On the production side, imported inflation pressure increased significantly. The PPI rose 1.7 percent month-on-month in April, with the year-on-year expansion widening to 2.8 percent. Specifically, prices for producer materials increased 3.8 percent, with mining industries and raw material industries seeing larger gains. Among industrial purchaser prices, costs for chemical raw materials, fuels and power, and non-ferrous metals all rose to varying degrees. Notably, chemical raw material prices jumped over 7 percent year-on-year, directly transmitting to ex-factory prices.
Analysts believe this round of price increases is primarily driven by costs rather than demand. Affected by turmoil in the Middle East and supply chain disruptions, domestic fuel and transportation costs continue to climb. Some major refining enterprises have planned to cut crude oil processing volumes to cope with supply risks. This type of cost-push inflation may have a more profound impact on the real economy; rising input costs will compress corporate profit margins, while terminal consumer demand remains weak, with prices for consumer goods still in decline year-on-year.

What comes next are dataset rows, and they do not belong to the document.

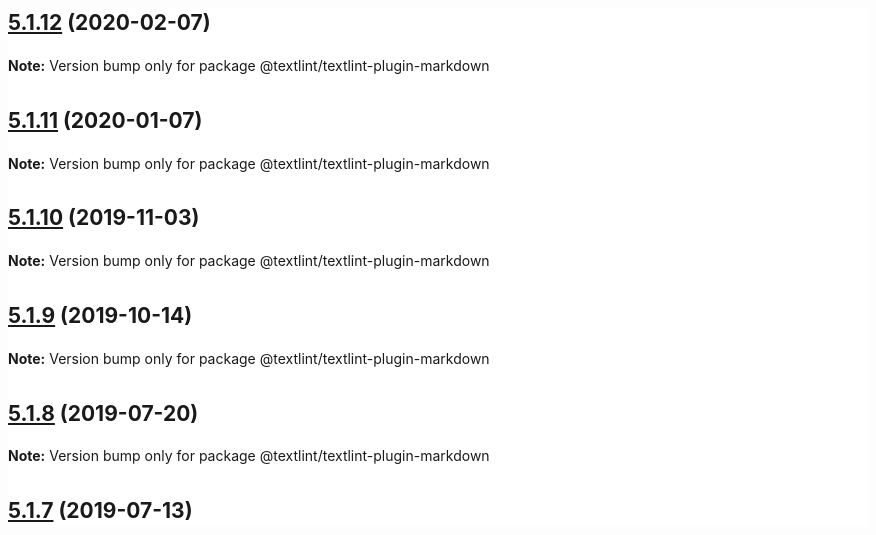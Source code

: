



<a name="5.1.12"></a>
## [5.1.12](https://github.com/textlint/textlint/compare/@textlint/textlint-plugin-markdown@5.1.11...@textlint/textlint-plugin-markdown@5.1.12) (2020-02-07)

**Note:** Version bump only for package @textlint/textlint-plugin-markdown





<a name="5.1.11"></a>
## [5.1.11](https://github.com/textlint/textlint/compare/@textlint/textlint-plugin-markdown@5.1.9...@textlint/textlint-plugin-markdown@5.1.11) (2020-01-07)

**Note:** Version bump only for package @textlint/textlint-plugin-markdown





<a name="5.1.10"></a>
## [5.1.10](https://github.com/textlint/textlint/compare/@textlint/textlint-plugin-markdown@5.1.9...@textlint/textlint-plugin-markdown@5.1.10) (2019-11-03)

**Note:** Version bump only for package @textlint/textlint-plugin-markdown





<a name="5.1.9"></a>
## [5.1.9](https://github.com/textlint/textlint/compare/@textlint/textlint-plugin-markdown@5.1.8...@textlint/textlint-plugin-markdown@5.1.9) (2019-10-14)

**Note:** Version bump only for package @textlint/textlint-plugin-markdown





<a name="5.1.8"></a>
## [5.1.8](https://github.com/textlint/textlint/compare/@textlint/textlint-plugin-markdown@5.1.6...@textlint/textlint-plugin-markdown@5.1.8) (2019-07-20)

**Note:** Version bump only for package @textlint/textlint-plugin-markdown





<a name="5.1.7"></a>
## [5.1.7](https://github.com/textlint/textlint/compare/@textlint/textlint-plugin-markdown@5.1.6...@textlint/textlint-plugin-markdown@5.1.7) (2019-07-13)
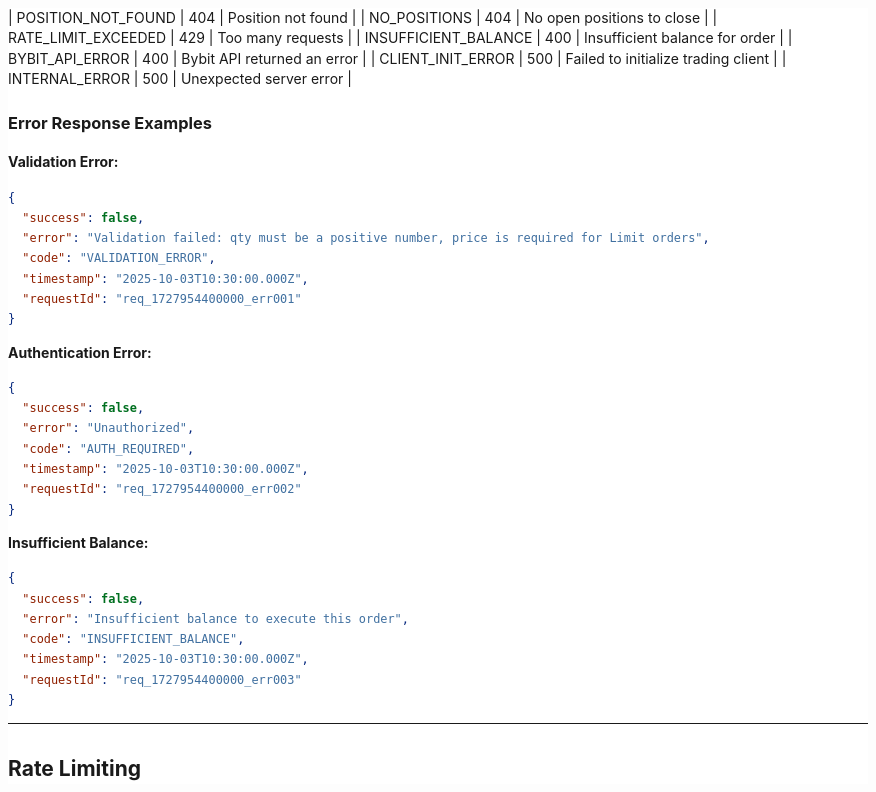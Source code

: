 | POSITION_NOT_FOUND | 404 | Position not found |
| NO_POSITIONS | 404 | No open positions to close |
| RATE_LIMIT_EXCEEDED | 429 | Too many requests |
| INSUFFICIENT_BALANCE | 400 | Insufficient balance for order |
| BYBIT_API_ERROR | 400 | Bybit API returned an error |
| CLIENT_INIT_ERROR | 500 | Failed to initialize trading client |
| INTERNAL_ERROR | 500 | Unexpected server error |

### Error Response Examples

**Validation Error:**

```json
{
  "success": false,
  "error": "Validation failed: qty must be a positive number, price is required for Limit orders",
  "code": "VALIDATION_ERROR",
  "timestamp": "2025-10-03T10:30:00.000Z",
  "requestId": "req_1727954400000_err001"
}
```

**Authentication Error:**

```json
{
  "success": false,
  "error": "Unauthorized",
  "code": "AUTH_REQUIRED",
  "timestamp": "2025-10-03T10:30:00.000Z",
  "requestId": "req_1727954400000_err002"
}
```

**Insufficient Balance:**

```json
{
  "success": false,
  "error": "Insufficient balance to execute this order",
  "code": "INSUFFICIENT_BALANCE",
  "timestamp": "2025-10-03T10:30:00.000Z",
  "requestId": "req_1727954400000_err003"
}
```

---

## Rate Limiting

Although the short-term surge in energy prices has propelled a data rebound, the structural issue of insufficient domestic demand has not been fundamentally improved. Average data for January through April indicates that price levels remain relatively stable overall. Amid the complex domestic and international environment, the coexistence of rising costs and weak demand constitutes the main characteristic of recent economic operations.